• _EXTRACTED RECORDS_
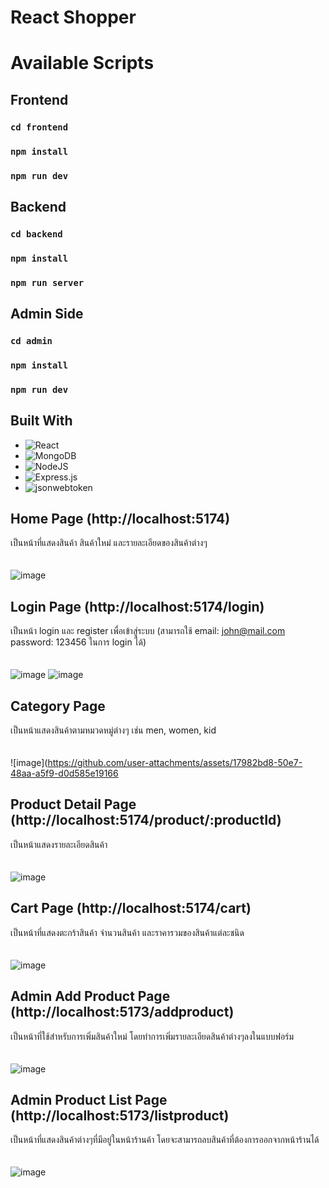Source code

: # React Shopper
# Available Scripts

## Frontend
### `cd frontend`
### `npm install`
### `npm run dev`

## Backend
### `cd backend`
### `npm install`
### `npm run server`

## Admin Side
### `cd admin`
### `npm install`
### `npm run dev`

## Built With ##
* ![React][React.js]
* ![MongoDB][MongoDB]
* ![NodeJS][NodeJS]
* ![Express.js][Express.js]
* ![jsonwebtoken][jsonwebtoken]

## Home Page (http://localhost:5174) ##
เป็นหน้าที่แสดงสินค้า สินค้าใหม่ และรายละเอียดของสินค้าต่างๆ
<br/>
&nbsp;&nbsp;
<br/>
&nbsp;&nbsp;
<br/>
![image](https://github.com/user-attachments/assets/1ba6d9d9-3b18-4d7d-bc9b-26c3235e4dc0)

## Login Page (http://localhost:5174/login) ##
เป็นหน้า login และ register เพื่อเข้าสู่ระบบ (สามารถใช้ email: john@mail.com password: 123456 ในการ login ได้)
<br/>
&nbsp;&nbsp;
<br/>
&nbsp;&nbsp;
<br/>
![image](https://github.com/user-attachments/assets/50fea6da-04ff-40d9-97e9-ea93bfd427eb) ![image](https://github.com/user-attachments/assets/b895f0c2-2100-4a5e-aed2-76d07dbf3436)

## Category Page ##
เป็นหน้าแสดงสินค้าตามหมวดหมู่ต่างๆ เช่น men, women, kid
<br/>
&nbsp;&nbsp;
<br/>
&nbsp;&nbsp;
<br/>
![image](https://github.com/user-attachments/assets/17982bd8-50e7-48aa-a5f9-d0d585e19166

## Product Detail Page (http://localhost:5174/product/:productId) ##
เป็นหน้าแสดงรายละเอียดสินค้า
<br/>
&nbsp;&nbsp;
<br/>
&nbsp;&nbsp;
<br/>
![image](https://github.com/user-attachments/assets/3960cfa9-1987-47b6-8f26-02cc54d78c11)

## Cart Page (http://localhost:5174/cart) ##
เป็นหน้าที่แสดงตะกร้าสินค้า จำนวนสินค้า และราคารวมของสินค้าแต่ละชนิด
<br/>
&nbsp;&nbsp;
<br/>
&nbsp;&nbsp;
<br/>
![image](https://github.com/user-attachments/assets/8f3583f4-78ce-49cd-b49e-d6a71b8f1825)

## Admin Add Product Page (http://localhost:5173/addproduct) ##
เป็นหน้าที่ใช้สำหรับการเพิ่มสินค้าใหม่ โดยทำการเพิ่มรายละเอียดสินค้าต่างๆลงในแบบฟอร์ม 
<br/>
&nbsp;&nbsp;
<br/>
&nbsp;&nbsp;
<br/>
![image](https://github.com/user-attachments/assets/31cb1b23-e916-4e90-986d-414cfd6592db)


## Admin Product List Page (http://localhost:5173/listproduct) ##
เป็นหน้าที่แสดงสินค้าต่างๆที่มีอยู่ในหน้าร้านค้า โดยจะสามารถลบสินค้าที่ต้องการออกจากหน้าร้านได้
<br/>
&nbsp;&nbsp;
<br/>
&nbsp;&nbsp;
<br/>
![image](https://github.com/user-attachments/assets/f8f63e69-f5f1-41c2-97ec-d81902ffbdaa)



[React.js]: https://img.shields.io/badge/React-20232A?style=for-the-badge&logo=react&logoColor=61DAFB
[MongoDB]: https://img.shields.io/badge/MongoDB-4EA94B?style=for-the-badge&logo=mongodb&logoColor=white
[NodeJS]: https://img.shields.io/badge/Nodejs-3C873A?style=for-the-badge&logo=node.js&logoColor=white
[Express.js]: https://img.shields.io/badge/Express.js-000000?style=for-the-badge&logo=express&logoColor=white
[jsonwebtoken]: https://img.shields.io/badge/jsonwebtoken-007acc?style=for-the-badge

• _TASK DIRECTIONS_
The required answer is an exact, picture-free copy of the lines from the opening of the listing above through the line with "## Home Page (http://localhost:5174) ##".

• _EXERCISE ANSWER_
Source code

: # React Shopper
# Available Scripts

## Frontend
### `cd frontend`
### `npm install`
### `npm run dev`

## Backend
### `cd backend`
### `npm install`
### `npm run server`

## Admin Side
### `cd admin`
### `npm install`
### `npm run dev`

## Built With ##
* ![React][React.js]
* ![MongoDB][MongoDB]
* ![NodeJS][NodeJS]
* ![Express.js][Express.js]
* ![jsonwebtoken][jsonwebtoken]

## Home Page (http://localhost:5174) ##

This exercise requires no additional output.